Title: Tone and Intonation Processing 
Subtitle: From Ambiguous Acoustic Signal to Linguistic Representation 
Series Title: LOT Dissertation Series  

Publication Year: 2018 
Publisher: Netherlands Graduate School of Linguistics / Landelijke (LOT)
	   http://www.lotpublications.nl/
	

Book URL: https://www.lotpublications.nl/tone-and-intonation-processing-from-ambiguous-acoustic-signal-to-linguistic-representation 


Author: Min Liu

Paperback: ISBN:  9789460932991 Pages: 207 Price: Europe EURO 31


Abstract:

The most prominent prosodic feature of tonal languages such as Standard
Chinese is their use of pitch to distinguish lexical meanings (i.e., tone).
However, speech ambiguity arises in Standard Chinese because the same pitch
contour can also cue another linguistic function (i.e., intonation) in the
same linguistic system. As most Standard Chinese speakers also speak another
local Chinese dialect, speed ambiguity can furthermore arise when the same or
similar pitch contours cue the same linguistic function (e.g., tone), but
different categories of that function in two linguistic systems of a
bi-dialectal speaker. This dissertation investigates how pitch is processed
within a linguistic system (i.e., Standard Chinese) and across two linguistic
systems (i.e., Standard Chinese and Xi’an Mandarin) when the same pitch
contour cues different linguistic functions (i.e., tone and intonation) or
different categories of the same linguistic function (i.e., tone).

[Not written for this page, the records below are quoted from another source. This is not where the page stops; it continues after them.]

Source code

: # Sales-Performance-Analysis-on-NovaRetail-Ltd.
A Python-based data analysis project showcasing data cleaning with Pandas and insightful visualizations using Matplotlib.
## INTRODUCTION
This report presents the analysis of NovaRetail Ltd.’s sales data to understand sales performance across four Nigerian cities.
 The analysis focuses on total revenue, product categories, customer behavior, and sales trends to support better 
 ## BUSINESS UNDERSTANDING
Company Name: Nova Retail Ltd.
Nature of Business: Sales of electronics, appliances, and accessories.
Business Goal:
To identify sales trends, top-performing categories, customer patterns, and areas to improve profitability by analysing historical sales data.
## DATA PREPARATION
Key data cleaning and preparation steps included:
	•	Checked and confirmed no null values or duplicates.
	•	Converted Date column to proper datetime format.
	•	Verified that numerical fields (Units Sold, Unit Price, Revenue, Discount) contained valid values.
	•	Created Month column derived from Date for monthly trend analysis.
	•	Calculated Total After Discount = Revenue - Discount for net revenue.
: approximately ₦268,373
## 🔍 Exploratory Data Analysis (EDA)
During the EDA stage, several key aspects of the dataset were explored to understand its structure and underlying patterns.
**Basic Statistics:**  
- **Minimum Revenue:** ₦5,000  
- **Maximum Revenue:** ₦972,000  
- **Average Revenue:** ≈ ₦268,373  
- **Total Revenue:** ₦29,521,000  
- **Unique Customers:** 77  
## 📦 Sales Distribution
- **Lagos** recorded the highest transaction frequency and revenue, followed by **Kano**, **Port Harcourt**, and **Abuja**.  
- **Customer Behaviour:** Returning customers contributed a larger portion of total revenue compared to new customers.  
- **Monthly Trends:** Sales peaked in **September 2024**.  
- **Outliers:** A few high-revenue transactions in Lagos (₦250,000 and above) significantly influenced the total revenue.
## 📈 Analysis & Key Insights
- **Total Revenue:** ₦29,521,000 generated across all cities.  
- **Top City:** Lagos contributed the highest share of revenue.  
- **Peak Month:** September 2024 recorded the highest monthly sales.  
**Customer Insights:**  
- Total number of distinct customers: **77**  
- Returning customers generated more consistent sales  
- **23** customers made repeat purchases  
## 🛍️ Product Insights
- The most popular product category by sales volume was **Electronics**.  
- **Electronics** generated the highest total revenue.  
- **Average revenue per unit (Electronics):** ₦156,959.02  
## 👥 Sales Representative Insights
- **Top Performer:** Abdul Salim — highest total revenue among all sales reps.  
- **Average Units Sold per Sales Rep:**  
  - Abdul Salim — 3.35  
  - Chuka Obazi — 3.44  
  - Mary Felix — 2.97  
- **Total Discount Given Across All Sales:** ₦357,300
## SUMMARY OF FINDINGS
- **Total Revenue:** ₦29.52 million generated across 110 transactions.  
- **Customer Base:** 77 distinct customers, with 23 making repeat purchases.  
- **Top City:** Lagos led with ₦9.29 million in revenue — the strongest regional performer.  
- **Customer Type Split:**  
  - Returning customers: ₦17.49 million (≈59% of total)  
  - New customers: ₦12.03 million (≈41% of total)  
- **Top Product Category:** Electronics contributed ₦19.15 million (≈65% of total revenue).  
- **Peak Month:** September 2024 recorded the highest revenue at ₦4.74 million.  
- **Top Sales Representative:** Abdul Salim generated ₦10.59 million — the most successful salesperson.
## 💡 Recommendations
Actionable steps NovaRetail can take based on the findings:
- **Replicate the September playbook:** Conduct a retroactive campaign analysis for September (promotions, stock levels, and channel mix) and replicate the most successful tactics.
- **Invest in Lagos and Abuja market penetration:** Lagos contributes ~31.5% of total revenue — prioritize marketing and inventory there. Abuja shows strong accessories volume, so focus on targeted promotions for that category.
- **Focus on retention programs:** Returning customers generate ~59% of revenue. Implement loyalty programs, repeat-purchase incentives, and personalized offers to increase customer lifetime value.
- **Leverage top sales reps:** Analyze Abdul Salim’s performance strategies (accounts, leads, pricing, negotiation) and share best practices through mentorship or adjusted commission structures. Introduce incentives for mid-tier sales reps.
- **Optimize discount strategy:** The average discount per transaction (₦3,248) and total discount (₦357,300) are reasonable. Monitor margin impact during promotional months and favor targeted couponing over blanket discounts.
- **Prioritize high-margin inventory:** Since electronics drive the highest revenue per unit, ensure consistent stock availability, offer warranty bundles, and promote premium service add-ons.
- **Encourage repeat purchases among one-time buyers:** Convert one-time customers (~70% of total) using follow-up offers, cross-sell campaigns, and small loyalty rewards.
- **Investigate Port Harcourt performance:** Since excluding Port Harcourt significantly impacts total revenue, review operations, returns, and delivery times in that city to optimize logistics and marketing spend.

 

Through four experimental studies, this dissertation has demonstrated that
pitch processing in Standard Chinese is subject to both within- and
cross-linguistic influences. The ambiguous acoustic signals due to dual
functions of the F0 channel in signalling tone and intonation in Standard
Chinese cause pitch processing difficulty at the sentential level. This pitch
processing difficulty has a neural correlate and can be resolved via top-down
information provided by a constraining semantic context. A closely related
Chinese dialect that shares tonal similarities with Standard Chinese can also
cause acoustic ambiguities. The cross-dialect tonal similarities affect tone
processing and further interfere in lexical access during spoken word
recognition in bi-dialectal tonal language speakers.
 



Linguistic Field(s): Applied Linguistics
                     Phonetics

Subject Language(s): Chinese, Mandarin (cmn)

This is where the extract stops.